Anybody have relevant experience??

[Edited at 2009-01-11 23:24 GMT]

Local time: 08:39
Spanish to English
"Real" word count? Jan 11, 2009

Let me preface my remarks by saying that I have seen a lot of PDF extraction/ OCR processes come up interpreting scratches, dots and other stray marks as separate words, including the "---------" on many Spanish notarized docs counting as six words. Could this be the case with your Trados process?
Having said that, it is not uncommon to have a variance between an original PDF guesstimate and the true count, and I have never had a client or outsourcer protest the "true" count as determined by ME. When major differences (above 1-2%) are discovered, I make every attempt to timely advise the client. If a true count is not to be accepted, end of story, if the work is to be based on a specific count. If a fixed price has been set for the job, than word count is irrelevant. This goes for both images and extractables.
If the client is paying on a per-word basis, then a true count must be used. If it's "I figure this is about 70,000 words, will you do it for $XXXX?", that's a whole 'nuther story.
From what you're describing, it sounds like a sleazy outfit with their thumb on the scale, and not the kind of folks you should soil yourself dealing with.

Marijke Singer
United Kingdom
Local time: 13:39
Dutch to English
+ ...
Agree with Richard Jan 11, 2009

I do a lot of my own pdf conversion ranging from files containing a few thousand words to 100,000 words and never has a customer disputed my word count with Trados.

Marie-Céline GEORG
Local time: 14:39
English to French
+ ...
International rule???? Jan 11, 2009


I always get very suspicious when I heard such things as "this is the international rule"... There is no international rule about translation! The agency may only be trying to pay less.
It's true that both conversion methods give different results, but I've never had the same percentage - it depends very much on the file contents.

Soonthon LUPKITARO(Ph.D.)
Local time: 20:39
Partial member (2004)
English to Thai
+ ...
Clear statement beforehand Jan 12, 2009

To prevent such dispute, I always confirm how to count words before accepting the job:
1. Use MS Word if it is the simplest.
2. USD PDF if it is applicable.
3. Use Trados if it is applicable.
4. Use other CAT tools e.g. PractiCount, SDLX, WordFast.
Please note that each method gives rather different words, and this may start dipute.

Soonthon L.

Kaiya J. Diannen
Member (2008)
German to English
My personal methodology Jan 12, 2009

Arve-Olav Solumsmo wrote: It starts in a familiar way - disagreement on word counts and payments. I will talk about word count, but the issue is of course money. ... The total was stated as 73370 words. ... I noted that my total was 79952 words, and I made the client aware of this. ... Total 87745, which is more like I expected.

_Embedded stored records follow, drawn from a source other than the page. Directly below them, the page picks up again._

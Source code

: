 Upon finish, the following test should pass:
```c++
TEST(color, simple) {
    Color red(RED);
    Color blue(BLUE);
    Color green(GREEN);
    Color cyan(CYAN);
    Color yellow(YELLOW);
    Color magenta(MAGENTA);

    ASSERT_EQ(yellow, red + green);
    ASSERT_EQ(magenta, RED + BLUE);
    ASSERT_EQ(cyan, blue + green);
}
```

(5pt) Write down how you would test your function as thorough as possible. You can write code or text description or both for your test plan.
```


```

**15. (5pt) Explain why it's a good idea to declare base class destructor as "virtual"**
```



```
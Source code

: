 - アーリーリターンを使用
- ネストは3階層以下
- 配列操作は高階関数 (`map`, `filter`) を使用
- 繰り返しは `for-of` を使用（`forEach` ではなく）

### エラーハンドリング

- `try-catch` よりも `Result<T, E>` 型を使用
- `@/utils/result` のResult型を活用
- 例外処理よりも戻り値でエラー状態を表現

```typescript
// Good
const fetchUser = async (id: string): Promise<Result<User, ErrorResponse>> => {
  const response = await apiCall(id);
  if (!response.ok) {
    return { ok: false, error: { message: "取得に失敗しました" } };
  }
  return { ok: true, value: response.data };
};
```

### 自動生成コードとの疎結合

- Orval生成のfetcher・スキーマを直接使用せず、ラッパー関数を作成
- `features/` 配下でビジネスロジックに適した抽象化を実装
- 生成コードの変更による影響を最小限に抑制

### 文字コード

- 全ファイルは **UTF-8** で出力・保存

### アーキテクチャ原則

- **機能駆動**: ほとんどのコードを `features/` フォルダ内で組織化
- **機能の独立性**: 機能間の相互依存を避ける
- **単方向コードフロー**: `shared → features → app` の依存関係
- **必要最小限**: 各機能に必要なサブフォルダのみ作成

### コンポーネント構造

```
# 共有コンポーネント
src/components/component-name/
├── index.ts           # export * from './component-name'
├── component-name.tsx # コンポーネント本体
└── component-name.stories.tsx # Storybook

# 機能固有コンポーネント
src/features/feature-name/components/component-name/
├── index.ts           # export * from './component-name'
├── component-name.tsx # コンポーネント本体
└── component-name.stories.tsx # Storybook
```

Three different figures have already been calculated for this one job. This is exactly why I personally work according to one of two methodologies when PDF files are involved:
1) Payment by target word count. End of discussion.
2) If the client wishes to provide me with extracted (Word) files based on the PDF, I must have the opportunity to review them myself before accepting any word count that is the basis of payment. This gives me not only the opportunity to perform my own word count, but also to assess the quality of the extraction, which can be very relevant to translation at a later stage.

Additionally, I normally won't use Trados word counts as a basis for payment. They are often vastly different than those in Word and they don't include numbers, which in my language pair often need to be adjusted (decimals), and also repositioned in the sentences (i.e. retyped or edited for placement).

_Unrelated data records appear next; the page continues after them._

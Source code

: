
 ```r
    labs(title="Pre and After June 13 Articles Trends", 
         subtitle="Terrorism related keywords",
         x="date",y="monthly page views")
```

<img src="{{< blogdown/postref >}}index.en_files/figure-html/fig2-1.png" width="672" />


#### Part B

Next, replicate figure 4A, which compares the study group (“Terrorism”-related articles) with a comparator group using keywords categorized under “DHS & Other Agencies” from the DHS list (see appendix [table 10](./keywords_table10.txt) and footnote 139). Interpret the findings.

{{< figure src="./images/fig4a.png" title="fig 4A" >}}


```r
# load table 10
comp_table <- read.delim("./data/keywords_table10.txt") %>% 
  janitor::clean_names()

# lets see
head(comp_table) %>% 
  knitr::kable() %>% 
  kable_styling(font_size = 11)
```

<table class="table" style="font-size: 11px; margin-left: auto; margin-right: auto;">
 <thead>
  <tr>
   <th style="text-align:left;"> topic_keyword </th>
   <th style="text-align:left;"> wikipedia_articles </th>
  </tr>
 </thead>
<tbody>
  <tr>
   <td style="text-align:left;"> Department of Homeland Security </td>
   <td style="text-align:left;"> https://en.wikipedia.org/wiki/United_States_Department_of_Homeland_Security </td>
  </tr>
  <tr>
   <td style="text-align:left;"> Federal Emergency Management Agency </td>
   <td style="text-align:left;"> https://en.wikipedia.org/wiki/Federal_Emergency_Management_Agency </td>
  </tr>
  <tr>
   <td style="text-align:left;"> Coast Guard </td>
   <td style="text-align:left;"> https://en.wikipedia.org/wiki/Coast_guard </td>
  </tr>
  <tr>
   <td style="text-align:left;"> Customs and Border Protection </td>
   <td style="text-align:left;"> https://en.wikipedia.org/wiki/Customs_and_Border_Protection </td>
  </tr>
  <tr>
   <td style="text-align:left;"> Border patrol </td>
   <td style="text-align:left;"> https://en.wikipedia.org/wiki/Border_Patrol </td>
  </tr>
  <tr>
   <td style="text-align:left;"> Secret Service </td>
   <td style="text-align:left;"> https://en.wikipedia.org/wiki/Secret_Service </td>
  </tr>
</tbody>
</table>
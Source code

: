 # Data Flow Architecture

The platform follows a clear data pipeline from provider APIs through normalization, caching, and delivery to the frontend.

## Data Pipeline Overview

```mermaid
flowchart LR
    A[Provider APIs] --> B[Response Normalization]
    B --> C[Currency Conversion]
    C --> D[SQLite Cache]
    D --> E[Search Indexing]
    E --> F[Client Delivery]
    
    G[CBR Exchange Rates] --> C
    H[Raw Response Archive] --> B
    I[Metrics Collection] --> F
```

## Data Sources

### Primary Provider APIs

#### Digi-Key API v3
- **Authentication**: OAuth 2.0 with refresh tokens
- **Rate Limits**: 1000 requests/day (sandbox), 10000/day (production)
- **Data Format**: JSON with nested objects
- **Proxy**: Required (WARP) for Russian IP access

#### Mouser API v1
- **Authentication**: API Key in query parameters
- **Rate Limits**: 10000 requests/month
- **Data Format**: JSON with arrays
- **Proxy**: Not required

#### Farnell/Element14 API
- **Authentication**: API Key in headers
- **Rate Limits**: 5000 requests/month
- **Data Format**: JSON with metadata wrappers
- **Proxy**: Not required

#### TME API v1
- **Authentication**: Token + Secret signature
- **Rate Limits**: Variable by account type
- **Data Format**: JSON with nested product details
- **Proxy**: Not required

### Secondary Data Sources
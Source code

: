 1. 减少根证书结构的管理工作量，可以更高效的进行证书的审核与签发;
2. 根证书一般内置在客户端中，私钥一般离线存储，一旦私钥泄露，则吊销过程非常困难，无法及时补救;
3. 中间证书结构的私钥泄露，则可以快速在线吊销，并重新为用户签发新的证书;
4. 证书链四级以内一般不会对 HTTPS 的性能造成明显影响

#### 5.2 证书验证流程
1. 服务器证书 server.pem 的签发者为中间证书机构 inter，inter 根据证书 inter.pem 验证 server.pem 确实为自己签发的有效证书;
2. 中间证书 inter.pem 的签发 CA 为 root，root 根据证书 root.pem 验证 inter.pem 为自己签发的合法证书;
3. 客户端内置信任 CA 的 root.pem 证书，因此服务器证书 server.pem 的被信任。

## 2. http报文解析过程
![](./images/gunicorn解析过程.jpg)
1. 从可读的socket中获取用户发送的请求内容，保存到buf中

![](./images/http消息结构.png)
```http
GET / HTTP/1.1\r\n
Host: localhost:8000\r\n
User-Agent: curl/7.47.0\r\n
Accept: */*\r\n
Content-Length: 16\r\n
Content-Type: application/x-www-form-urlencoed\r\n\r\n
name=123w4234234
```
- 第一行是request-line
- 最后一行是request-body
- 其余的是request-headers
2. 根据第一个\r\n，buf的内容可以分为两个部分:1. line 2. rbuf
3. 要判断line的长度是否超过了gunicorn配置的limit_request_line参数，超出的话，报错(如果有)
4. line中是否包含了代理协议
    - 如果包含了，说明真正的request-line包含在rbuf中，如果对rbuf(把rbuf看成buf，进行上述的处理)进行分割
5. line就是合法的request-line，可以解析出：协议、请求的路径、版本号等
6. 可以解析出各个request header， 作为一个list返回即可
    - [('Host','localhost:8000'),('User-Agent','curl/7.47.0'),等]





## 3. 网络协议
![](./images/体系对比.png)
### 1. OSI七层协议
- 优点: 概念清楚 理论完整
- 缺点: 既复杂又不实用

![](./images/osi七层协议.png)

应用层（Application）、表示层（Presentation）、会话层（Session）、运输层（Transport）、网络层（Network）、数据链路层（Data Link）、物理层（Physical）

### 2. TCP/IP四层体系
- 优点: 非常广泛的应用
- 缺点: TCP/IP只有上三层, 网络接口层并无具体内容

I am not really sure what you can do about it after already having accepted the job. It may depend on what stage of the translation you are at, and how friendly and frequent your relations are with this particular agency.

Sergei Leshchinsky
Local time: 15:39
Member (2008)
English to Russian
+ ...
A bit off the topick, but... Jan 12, 2009

... Word itself produces different results for the same text 1) in the status bar on opening; 2) in the menu File/Properties/Statistics...; 3) in the menu Tools/Statistics.

I am with Soonthon and Richard. The actual PDF word count always exceeds the guestimate due to various text-boxes and text pieces in the images (initially assumed/processed as images without text). Even Trados misses some text and you have to check it at the DTP stage (in concerns the PowerPoint presentations as well). There may be some text in the pictures...